Extracted data entries
################

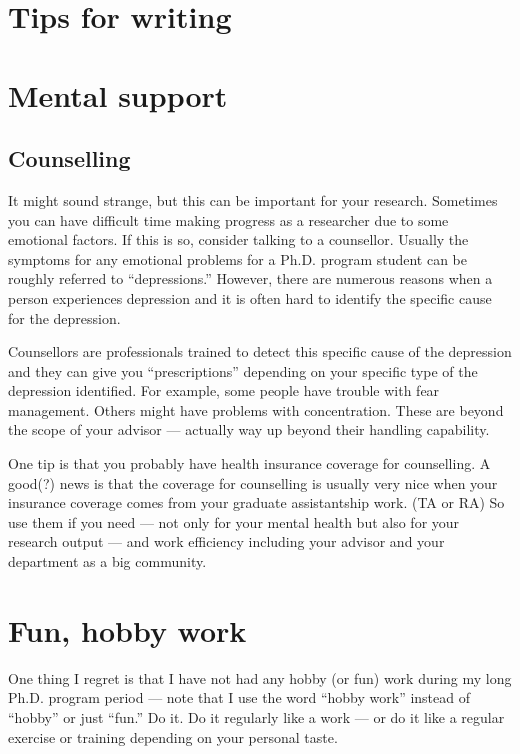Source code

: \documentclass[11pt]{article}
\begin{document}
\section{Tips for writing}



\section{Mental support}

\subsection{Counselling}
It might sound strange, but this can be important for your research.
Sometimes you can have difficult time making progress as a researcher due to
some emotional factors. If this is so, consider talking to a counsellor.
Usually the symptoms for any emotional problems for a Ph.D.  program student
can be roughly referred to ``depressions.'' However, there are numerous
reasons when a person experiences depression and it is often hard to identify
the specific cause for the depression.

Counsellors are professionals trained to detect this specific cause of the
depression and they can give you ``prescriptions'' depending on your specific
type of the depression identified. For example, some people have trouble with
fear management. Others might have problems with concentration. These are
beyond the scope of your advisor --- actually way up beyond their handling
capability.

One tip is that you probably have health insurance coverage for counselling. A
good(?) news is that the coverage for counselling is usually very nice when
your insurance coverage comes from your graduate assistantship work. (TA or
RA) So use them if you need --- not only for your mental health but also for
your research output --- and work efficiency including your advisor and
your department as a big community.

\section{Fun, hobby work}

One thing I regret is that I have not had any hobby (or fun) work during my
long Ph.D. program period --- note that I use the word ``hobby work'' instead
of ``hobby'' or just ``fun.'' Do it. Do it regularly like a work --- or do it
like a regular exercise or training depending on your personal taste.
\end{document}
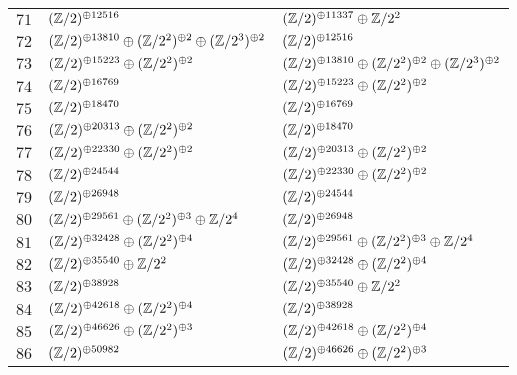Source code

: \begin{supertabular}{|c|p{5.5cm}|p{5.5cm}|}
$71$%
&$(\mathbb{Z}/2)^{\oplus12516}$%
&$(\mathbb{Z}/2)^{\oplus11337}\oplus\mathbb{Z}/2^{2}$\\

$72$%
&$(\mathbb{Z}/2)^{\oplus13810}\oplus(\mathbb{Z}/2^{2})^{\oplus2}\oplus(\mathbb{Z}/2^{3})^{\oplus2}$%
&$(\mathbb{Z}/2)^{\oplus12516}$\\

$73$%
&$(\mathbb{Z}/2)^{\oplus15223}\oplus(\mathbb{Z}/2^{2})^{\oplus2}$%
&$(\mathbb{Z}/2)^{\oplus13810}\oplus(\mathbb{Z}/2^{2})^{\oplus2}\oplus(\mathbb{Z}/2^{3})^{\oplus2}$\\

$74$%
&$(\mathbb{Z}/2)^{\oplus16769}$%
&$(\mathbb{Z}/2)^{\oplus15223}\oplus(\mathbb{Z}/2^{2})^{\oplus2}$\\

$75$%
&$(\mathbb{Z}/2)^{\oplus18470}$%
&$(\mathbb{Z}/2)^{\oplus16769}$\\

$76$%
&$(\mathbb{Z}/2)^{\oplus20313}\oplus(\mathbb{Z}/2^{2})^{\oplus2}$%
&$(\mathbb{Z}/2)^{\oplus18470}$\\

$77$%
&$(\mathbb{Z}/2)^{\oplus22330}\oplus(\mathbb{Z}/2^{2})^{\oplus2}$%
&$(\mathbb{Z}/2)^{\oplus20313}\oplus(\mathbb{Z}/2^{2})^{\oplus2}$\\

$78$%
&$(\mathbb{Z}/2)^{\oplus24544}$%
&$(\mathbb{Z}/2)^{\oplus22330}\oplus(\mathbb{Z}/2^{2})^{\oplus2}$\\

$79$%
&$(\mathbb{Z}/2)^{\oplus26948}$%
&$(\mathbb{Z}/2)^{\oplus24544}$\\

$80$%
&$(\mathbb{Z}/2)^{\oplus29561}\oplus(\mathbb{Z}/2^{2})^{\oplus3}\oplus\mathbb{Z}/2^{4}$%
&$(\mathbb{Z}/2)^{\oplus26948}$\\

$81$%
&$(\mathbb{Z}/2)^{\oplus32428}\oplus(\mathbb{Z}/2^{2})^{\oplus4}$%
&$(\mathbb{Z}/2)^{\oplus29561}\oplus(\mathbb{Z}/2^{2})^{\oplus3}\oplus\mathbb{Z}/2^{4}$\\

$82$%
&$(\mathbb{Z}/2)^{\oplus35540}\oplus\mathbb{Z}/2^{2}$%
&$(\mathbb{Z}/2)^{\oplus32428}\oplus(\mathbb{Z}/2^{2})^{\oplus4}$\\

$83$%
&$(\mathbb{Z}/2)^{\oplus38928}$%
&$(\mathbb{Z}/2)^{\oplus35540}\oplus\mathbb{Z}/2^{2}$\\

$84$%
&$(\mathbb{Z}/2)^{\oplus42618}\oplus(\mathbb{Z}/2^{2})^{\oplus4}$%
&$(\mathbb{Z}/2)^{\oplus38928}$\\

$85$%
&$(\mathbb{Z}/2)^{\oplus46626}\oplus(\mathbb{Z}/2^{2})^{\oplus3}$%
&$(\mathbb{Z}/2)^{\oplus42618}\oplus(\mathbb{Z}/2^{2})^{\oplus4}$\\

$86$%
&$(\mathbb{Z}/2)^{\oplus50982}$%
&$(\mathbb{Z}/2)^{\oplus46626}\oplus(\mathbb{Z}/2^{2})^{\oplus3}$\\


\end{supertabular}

################

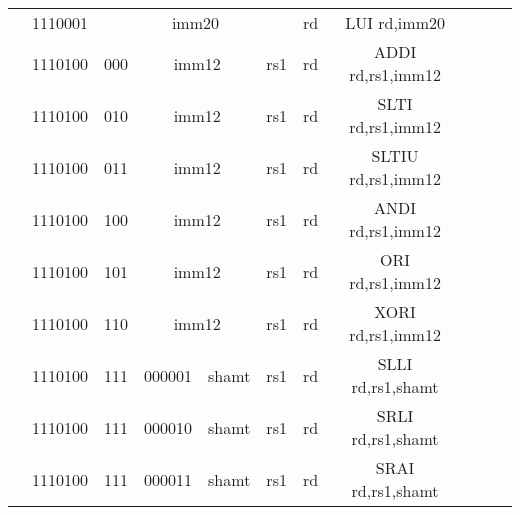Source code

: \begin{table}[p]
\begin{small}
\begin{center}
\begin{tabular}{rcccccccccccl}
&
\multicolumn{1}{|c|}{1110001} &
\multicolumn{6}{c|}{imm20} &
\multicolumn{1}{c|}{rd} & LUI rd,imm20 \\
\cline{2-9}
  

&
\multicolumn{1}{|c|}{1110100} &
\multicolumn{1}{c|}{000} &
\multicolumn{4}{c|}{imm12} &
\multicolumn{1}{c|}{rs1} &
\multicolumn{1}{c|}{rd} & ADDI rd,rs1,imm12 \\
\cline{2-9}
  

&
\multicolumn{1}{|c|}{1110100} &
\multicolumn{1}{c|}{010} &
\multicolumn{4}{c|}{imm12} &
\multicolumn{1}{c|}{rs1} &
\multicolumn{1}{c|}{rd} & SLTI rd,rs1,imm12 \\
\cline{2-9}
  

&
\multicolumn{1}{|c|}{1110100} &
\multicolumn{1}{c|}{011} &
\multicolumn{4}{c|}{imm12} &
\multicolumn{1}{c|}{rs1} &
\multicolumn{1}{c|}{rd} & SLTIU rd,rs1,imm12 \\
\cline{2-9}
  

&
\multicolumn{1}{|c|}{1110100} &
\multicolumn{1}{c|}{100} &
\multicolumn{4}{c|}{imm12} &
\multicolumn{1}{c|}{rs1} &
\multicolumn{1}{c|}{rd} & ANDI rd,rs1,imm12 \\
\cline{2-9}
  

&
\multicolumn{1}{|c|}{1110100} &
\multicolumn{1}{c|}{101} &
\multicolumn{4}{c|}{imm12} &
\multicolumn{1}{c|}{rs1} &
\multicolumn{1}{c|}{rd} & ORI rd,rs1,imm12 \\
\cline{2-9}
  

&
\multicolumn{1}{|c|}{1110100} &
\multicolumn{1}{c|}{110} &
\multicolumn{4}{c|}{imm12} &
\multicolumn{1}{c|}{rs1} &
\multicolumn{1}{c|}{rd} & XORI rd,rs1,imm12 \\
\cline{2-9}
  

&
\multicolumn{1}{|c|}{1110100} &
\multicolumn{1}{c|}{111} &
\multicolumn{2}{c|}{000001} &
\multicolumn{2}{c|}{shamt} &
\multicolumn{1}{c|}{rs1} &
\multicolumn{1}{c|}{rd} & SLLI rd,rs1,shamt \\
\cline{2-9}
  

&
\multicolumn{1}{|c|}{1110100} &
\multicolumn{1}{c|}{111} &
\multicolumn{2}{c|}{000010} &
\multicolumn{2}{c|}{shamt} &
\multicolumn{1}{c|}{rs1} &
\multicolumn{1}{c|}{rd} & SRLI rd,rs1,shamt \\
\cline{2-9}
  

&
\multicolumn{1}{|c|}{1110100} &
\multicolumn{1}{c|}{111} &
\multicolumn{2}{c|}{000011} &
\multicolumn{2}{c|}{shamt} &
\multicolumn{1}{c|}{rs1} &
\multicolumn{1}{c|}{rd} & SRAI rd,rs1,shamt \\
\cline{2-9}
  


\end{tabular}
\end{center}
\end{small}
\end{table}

################

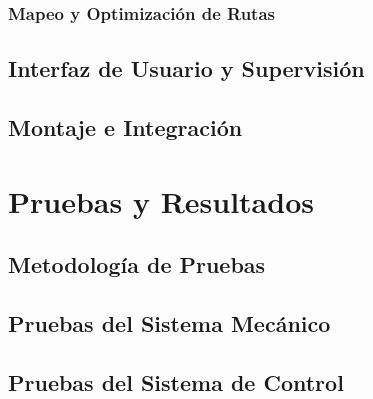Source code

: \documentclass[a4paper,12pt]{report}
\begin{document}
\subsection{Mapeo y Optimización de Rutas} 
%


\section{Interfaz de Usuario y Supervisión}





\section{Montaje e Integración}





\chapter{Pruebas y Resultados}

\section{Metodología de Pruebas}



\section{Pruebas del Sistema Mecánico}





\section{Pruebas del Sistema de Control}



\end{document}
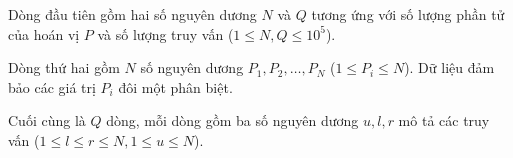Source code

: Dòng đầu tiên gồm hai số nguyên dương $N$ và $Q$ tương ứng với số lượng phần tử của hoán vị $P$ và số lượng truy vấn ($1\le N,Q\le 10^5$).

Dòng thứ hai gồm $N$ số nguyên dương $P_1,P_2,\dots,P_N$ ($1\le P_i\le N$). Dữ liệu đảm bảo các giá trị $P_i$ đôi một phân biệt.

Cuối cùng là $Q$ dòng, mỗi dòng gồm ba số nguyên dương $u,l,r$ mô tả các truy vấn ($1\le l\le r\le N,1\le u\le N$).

################

→ Aim of the exercise
If a line in the data above holds the string "that", copy it.

→ Output of the exercise
One tip is that you probably have health insurance coverage for counselling. A
good(?) news is that the coverage for counselling is usually very nice when
One thing I regret is that I have not had any hobby (or fun) work during my
long Ph.D. program period --- note that I use the word ``hobby work'' instead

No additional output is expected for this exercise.